_What the task asks_
Leave the pictures out and give every entry again exactly.

_Records supplied_
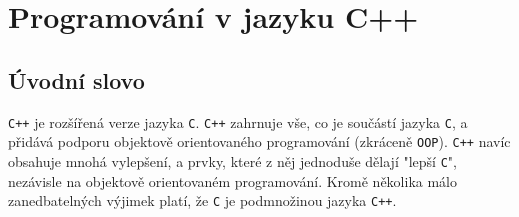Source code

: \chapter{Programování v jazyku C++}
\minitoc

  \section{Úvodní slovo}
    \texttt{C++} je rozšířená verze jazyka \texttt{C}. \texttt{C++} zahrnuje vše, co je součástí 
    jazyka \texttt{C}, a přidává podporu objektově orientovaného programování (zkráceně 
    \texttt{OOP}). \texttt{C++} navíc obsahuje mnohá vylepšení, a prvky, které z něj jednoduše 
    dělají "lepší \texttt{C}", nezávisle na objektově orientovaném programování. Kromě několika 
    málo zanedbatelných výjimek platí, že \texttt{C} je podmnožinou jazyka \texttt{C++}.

_Output for this exercise_
Source code

: \chapter{Programování v jazyku C++}
\minitoc

  \section{Úvodní slovo}
    \texttt{C++} je rozšířená verze jazyka \texttt{C}. \texttt{C++} zahrnuje vše, co je součástí 
    jazyka \texttt{C}, a přidává podporu objektově orientovaného programování (zkráceně 
    \texttt{OOP}). \texttt{C++} navíc obsahuje mnohá vylepšení, a prvky, které z něj jednoduše 
    dělají "lepší \texttt{C}", nezávisle na objektově orientovaném programování. Kromě několika 
    málo zanedbatelných výjimek platí, že \texttt{C} je podmnožinou jazyka \texttt{C++}.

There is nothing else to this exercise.